■ **Task to complete**: For this exercise, write out every entry exactly and leave the pictures out.

■ **Available records**:
◆ ◆ ◆
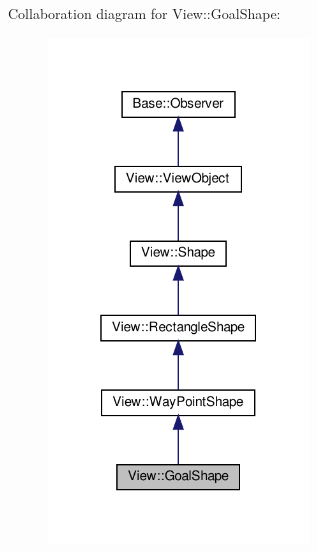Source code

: Collaboration diagram for View\+:\+:Goal\+Shape\+:
\nopagebreak
\begin{figure}[H]
\begin{center}
\leavevmode
\includegraphics[width=196pt]{class_view_1_1_goal_shape__coll__graph}
\end{center}
\end{figure}
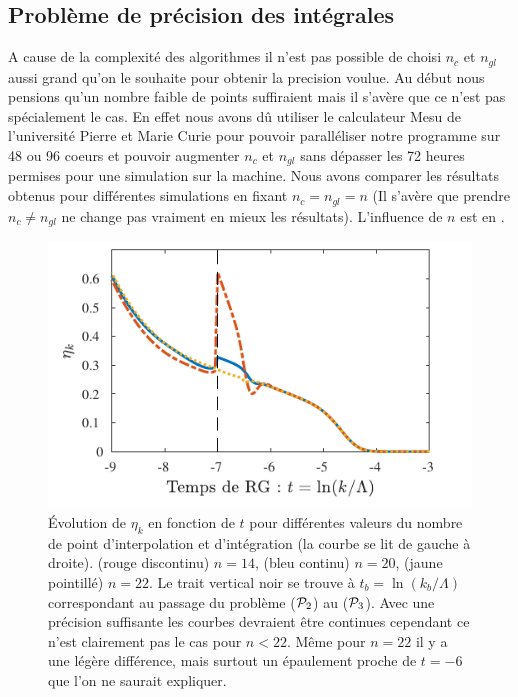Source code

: \documentclass[10.5pt]{article}
\begin{document}
\begin{multicols}{2}
\subsection{Problème de précision des intégrales}


A cause de la complexité des algorithmes il n'est pas possible de choisi $n_c$ et $n_{gl}$ aussi grand qu'on le souhaite pour obtenir la precision voulue. Au début nous pensions qu'un nombre faible de points suffiraient mais il s'avère que ce n'est pas spécialement le cas. En effet nous avons dû utiliser le calculateur Mesu \cite{ wiki:xxx} de l'université Pierre et Marie Curie pour pouvoir paralléliser notre programme sur 48 ou 96 coeurs et pouvoir augmenter $n_c$ et $n_{gl}$ sans dépasser les 72 heures permises pour une simulation sur la machine. Nous avons comparer les résultats obtenus pour différentes simulations en fixant $n_c = n_{gl} = n$ (Il s'avère que prendre $n_c \neq n_{gl}$ ne change pas vraiment en mieux les résultats). L'influence de $n$ est en .

\begin{figure}[H]
\begin{center}
	\includegraphics[width=0.95\columnwidth]{EtakErrMesu.pdf}
\end{center}
\caption{Évolution de $\eta_k$ en fonction de $t$ pour différentes valeurs du nombre de point d'interpolation et d'intégration (la courbe se lit de gauche à droite). (rouge discontinu) $n=14$, (bleu continu) $n=20$, (jaune pointillé) $n=22$. Le trait vertical noir se trouve à $t_b = \ln(k_b/\Lambda)$ correspondant au passage du problème ($\mathcal{P}_2$) au ($\mathcal{P}_3$). Avec une précision suffisante les courbes devraient être continues cependant ce n'est clairement pas le cas pour $n<22$. Même pour $n=22$ il y a une légère différence, mais surtout un épaulement proche de $t=-6$ que l'on ne saurait expliquer.}
\label{fig:etaErr}
\end{figure}


\end{multicols}
\end{document}
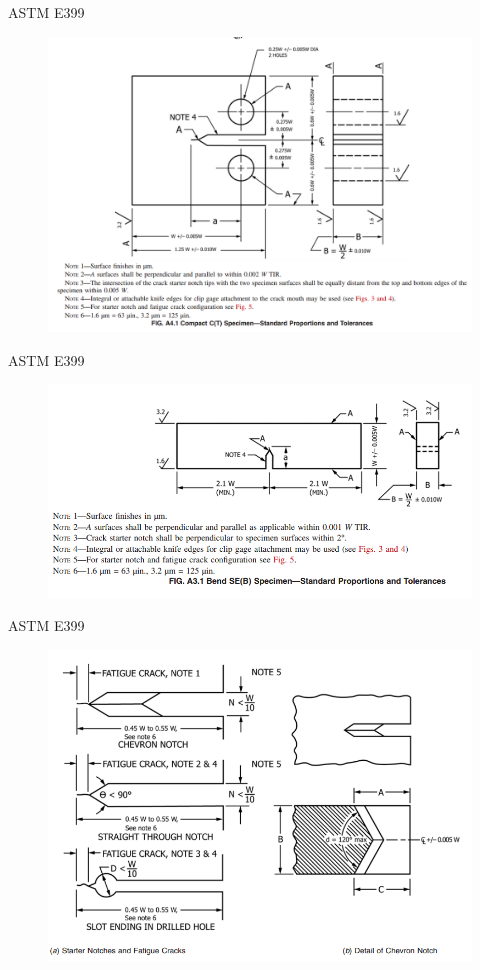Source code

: \documentclass[10pt]{beamer}
\begin{document}
\begin{frame}{ASTM E399}
	\begin{figure}
	\centering
	\includegraphics[width=0.7\linewidth]{CT}
	\label{fig:CT}
	\end{figure}
\end{frame}

\begin{frame}{ASTM E399}
	\begin{figure}
	\centering
	\includegraphics[width=0.7\linewidth]{SENB}
	\label{fig:SENB}
	\end{figure}
\end{frame}

\begin{frame}{ASTM E399}
	\begin{figure}
	\centering
	\includegraphics[width=0.7\linewidth]{chevron}
	\label{fig:chevron}
	\end{figure}
\end{frame}
\end{document}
◆ ◆ ◆
■ **Answer box**:
Source code

: Collaboration diagram for View\+:\+:Goal\+Shape\+:
\nopagebreak
\begin{figure}[H]
\begin{center}
\leavevmode
\includegraphics[width=196pt]{class_view_1_1_goal_shape__coll__graph}
\end{center}
\end{figure}
Source code

: \documentclass[10.5pt]{article}
\begin{document}
\begin{multicols}{2}
\subsection{Problème de précision des intégrales}


A cause de la complexité des algorithmes il n'est pas possible de choisi $n_c$ et $n_{gl}$ aussi grand qu'on le souhaite pour obtenir la precision voulue. Au début nous pensions qu'un nombre faible de points suffiraient mais il s'avère que ce n'est pas spécialement le cas. En effet nous avons dû utiliser le calculateur Mesu \cite{ wiki:xxx} de l'université Pierre et Marie Curie pour pouvoir paralléliser notre programme sur 48 ou 96 coeurs et pouvoir augmenter $n_c$ et $n_{gl}$ sans dépasser les 72 heures permises pour une simulation sur la machine. Nous avons comparer les résultats obtenus pour différentes simulations en fixant $n_c = n_{gl} = n$ (Il s'avère que prendre $n_c \neq n_{gl}$ ne change pas vraiment en mieux les résultats). L'influence de $n$ est en .

\begin{figure}[H]
\begin{center}
	\includegraphics[width=0.95\columnwidth]{EtakErrMesu.pdf}
\end{center}
\caption{Évolution de $\eta_k$ en fonction de $t$ pour différentes valeurs du nombre de point d'interpolation et d'intégration (la courbe se lit de gauche à droite). (rouge discontinu) $n=14$, (bleu continu) $n=20$, (jaune pointillé) $n=22$. Le trait vertical noir se trouve à $t_b = \ln(k_b/\Lambda)$ correspondant au passage du problème ($\mathcal{P}_2$) au ($\mathcal{P}_3$). Avec une précision suffisante les courbes devraient être continues cependant ce n'est clairement pas le cas pour $n<22$. Même pour $n=22$ il y a une légère différence, mais surtout un épaulement proche de $t=-6$ que l'on ne saurait expliquer.}
\label{fig:etaErr}
\end{figure}


\end{multicols}
\end{document}
Source code

: \documentclass[10pt]{beamer}
\begin{document}
\begin{frame}{ASTM E399}
	\begin{figure}
	\centering
	\includegraphics[width=0.7\linewidth]{CT}
	\label{fig:CT}
	\end{figure}
\end{frame}

\begin{frame}{ASTM E399}
	\begin{figure}
	\centering
	\includegraphics[width=0.7\linewidth]{SENB}
	\label{fig:SENB}
	\end{figure}
\end{frame}

\begin{frame}{ASTM E399}
	\begin{figure}
	\centering
	\includegraphics[width=0.7\linewidth]{chevron}
	\label{fig:chevron}
	\end{figure}
\end{frame}
\end{document}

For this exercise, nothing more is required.